In this role, you will be expected to work in the ML Platform team that builds interfaces, tooling, and services to develop and deploy ML models. You will host and manage these models in a high-availability and low-latency production ecosystem, providing infrastructure and tooling to enable event-driven ML pipelines. You will own and expand part of our central feature store that powers ML use cases in domains like recommendations, search, and fraud. Additionally, you will work on cross-functional projects and push the envelope on data and ML infrastructure.
What You Will Do
ML Platform Development and Maintenance: Lead the enhancement or development of a machine learning platform to apply state-of-the-art AI-based technologies. This platform will support training, inference, and all aspects of machine learning through a self-service interface.
Feature Engineering and Optimization: Develop and maintain ETL pipelines using orchestration tools such as Airflow and Jenkins; deploy scalable streaming and batch data pipelines to support petabyte scale datasets
Development Best Practices: Maintain existing standards and drive the development, testing, and deployment of new platform features
Collaborate with product and business stakeholders: Collaborate with researchers, program managers, product managers, and SDETs in an open and innovative environment.

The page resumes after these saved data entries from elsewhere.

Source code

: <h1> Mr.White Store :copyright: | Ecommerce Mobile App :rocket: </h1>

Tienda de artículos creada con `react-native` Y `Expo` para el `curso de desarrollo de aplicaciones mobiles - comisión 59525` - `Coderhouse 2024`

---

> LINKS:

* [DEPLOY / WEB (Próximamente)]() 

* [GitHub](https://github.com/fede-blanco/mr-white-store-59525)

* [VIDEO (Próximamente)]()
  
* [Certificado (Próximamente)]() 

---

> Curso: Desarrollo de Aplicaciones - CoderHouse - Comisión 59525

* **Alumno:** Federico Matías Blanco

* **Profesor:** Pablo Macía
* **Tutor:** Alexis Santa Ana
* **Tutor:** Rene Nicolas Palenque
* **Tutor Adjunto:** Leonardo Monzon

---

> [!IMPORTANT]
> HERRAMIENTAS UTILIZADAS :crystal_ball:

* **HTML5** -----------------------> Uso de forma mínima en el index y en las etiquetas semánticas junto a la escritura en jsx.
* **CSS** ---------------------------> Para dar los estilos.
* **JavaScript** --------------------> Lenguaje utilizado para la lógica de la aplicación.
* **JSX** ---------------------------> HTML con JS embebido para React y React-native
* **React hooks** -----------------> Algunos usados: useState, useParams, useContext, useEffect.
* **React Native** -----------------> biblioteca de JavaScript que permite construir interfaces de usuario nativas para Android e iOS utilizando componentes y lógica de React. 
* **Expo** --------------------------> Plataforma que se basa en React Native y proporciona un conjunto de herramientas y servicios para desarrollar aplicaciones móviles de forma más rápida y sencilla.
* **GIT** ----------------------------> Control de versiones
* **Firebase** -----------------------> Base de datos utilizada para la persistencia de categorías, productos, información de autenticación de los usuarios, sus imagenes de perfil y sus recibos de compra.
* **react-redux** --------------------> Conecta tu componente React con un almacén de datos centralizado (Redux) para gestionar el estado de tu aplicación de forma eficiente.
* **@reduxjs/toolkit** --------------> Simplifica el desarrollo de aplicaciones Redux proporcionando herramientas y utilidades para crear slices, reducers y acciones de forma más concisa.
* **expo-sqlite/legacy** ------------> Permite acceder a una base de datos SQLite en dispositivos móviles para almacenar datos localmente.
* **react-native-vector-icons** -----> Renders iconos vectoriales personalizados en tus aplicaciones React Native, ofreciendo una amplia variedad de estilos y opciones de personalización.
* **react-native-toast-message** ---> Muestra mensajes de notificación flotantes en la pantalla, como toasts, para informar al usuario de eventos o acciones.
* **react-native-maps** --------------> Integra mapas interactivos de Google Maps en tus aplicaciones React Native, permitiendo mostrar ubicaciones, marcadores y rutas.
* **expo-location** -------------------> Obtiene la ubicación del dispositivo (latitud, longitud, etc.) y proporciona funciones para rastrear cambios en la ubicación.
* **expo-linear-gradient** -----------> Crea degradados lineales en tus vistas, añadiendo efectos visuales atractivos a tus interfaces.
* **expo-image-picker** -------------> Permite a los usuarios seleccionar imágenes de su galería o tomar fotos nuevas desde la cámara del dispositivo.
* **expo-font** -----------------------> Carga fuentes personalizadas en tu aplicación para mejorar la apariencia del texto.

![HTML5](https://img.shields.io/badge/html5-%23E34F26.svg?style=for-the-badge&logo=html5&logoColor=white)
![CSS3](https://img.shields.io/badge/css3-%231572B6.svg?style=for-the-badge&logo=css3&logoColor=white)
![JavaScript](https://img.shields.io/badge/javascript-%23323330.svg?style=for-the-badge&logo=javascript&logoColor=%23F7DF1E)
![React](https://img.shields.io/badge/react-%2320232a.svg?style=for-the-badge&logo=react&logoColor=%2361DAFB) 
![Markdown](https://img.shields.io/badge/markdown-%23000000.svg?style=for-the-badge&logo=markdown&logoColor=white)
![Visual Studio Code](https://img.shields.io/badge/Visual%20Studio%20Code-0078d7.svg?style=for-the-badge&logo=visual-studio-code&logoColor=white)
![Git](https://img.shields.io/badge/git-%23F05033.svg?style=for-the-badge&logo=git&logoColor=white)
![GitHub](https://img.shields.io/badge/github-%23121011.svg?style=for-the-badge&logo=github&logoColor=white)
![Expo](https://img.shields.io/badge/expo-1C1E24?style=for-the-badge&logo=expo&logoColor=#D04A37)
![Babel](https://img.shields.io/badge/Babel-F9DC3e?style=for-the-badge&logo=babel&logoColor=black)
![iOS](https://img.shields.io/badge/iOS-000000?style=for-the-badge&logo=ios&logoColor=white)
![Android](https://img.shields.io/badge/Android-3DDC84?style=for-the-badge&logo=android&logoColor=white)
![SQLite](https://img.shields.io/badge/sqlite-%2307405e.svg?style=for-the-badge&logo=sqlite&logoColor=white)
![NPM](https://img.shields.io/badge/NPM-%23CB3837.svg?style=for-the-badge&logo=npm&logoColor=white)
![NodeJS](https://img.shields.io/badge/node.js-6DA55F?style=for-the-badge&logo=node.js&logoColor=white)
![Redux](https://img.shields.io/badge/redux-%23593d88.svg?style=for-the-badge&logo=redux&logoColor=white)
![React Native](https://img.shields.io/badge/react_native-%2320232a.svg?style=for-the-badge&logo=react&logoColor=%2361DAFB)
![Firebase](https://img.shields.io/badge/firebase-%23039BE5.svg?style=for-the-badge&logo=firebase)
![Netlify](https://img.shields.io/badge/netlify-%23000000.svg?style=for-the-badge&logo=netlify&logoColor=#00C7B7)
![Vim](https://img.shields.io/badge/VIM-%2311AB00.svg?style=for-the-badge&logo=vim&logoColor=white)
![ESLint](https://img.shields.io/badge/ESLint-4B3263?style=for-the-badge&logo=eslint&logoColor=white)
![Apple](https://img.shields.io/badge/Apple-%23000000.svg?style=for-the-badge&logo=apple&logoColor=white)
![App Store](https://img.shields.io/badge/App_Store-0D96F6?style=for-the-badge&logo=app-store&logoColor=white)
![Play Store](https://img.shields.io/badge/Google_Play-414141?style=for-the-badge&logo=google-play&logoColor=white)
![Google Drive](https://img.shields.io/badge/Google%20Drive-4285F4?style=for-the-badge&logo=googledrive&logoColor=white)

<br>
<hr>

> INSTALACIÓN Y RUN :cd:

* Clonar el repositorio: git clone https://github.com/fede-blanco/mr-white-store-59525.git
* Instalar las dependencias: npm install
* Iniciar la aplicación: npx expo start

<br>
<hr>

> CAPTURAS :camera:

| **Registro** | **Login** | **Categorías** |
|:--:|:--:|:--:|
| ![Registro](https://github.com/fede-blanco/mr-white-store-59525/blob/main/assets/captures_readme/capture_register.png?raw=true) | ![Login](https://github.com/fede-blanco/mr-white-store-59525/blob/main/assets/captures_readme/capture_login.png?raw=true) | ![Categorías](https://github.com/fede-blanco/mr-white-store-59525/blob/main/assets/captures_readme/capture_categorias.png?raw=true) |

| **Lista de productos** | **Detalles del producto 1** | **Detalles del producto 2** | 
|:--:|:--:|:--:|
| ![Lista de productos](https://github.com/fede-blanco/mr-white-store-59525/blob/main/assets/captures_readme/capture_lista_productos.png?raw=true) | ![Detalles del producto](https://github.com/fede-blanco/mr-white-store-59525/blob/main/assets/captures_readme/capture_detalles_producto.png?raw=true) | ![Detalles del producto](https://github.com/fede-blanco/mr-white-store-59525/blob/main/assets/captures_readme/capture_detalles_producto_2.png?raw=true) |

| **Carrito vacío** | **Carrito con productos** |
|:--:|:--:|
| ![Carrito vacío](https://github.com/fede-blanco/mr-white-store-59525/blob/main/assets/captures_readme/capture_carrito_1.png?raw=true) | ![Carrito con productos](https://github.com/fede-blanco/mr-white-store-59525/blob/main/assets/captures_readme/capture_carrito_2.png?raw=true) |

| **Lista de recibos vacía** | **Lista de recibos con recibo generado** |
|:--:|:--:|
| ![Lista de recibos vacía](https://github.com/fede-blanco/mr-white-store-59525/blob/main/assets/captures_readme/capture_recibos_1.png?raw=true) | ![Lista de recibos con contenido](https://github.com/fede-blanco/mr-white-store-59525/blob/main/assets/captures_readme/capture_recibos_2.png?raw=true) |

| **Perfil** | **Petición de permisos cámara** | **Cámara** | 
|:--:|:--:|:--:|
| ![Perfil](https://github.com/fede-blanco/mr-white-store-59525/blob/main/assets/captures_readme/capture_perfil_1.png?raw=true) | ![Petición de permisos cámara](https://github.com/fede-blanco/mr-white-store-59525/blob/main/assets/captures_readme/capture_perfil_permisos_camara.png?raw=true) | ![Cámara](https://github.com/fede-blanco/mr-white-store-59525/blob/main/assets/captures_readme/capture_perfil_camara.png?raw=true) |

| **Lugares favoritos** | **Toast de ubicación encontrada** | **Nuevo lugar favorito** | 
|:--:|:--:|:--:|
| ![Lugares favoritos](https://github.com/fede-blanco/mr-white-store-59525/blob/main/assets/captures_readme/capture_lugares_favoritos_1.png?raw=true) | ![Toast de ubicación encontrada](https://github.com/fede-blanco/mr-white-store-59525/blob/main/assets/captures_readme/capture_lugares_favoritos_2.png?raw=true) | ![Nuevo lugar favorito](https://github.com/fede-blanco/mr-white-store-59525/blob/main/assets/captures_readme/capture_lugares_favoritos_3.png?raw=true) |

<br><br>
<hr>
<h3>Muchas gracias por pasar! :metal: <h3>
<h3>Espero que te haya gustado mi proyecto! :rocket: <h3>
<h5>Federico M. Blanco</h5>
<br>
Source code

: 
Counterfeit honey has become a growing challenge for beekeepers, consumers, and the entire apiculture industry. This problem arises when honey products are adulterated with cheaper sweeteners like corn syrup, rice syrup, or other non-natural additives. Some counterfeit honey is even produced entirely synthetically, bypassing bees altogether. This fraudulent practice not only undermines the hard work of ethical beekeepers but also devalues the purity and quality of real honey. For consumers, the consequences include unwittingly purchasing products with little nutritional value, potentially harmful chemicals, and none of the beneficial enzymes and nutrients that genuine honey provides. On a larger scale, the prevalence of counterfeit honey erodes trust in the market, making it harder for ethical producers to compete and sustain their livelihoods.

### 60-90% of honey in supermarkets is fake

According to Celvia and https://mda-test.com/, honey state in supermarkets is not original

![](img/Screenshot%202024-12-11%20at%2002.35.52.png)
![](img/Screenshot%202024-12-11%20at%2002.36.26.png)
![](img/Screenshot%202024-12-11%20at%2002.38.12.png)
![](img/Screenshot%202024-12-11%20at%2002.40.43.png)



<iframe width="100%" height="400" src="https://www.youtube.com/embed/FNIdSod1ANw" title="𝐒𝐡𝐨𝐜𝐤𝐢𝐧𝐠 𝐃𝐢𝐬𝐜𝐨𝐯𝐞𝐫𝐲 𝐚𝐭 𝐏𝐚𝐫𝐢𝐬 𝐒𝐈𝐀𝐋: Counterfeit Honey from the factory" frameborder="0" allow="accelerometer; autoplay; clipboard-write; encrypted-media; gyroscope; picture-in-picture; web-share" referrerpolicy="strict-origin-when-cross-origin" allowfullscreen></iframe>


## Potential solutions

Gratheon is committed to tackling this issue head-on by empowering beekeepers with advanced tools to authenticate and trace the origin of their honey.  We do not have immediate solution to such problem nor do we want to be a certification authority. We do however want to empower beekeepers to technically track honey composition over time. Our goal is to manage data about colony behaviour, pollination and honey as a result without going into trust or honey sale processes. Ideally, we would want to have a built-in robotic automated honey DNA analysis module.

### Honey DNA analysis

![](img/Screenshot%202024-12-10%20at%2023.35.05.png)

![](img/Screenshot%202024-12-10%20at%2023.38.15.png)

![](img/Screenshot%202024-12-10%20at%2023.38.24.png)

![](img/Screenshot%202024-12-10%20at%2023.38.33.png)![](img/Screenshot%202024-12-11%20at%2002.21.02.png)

Mentor and guide the professional and technical development of your team members.
What You Will Bring
Basic Qualifications
7+ years of professional programming and design experience in Java, Python, Scala, etc.
Bachelor’s Degree in Computer Science, or related quantitative field or comparable field of study, and/or equivalent work experience.
Strong experience for ML technologies with technical stacks like TensorFlow, Kubeflow, PyTorch, Databricks, AWS SageMaker, etc.
Experience with big data processing and bigdata technologies
Strong knowledge of system / application design and architecture
Experience deploying and maintaining pipelines (AWS, Docker, Airflow) and in engineering big-data solutions using technologies like Databricks, S3, and Spark
Strong written and verbal communication skills
Preferred Qualifications
MS or PhD in computer science, or comparable field of study, and/or equivalent work experience
Experience building and deploying full stack ML pipelines: data extraction, data mining, model training, feature development, testing, and deployment
Familiar with metadata management, data lineage, and principles of data governance
Experience loading and querying cloud-hosted databases
Building streaming data pipelines using Kafka, Spark, or Flink
Experience with: AWS, Docker, Airflow, Databricks
#DISNEYTECH
The hiring range for this position in Santa Monica, California is $167,700- $224,900
per year and in San Francisco, California is $183,700- $246,400
per year. The hiring range for this position in New York and Seattle, Washington is $175,800 - $235,700 per year. The base pay actually offered will take into account internal equity and also may vary depending on the candidate’s geographic region, job-related knowledge, skills, and experience among other factors. A bonus and/or long-term incentive units may be provided as part of the compensation package, in addition to the full range of medical, financial, and/or other benefits, dependent on the level and position offered.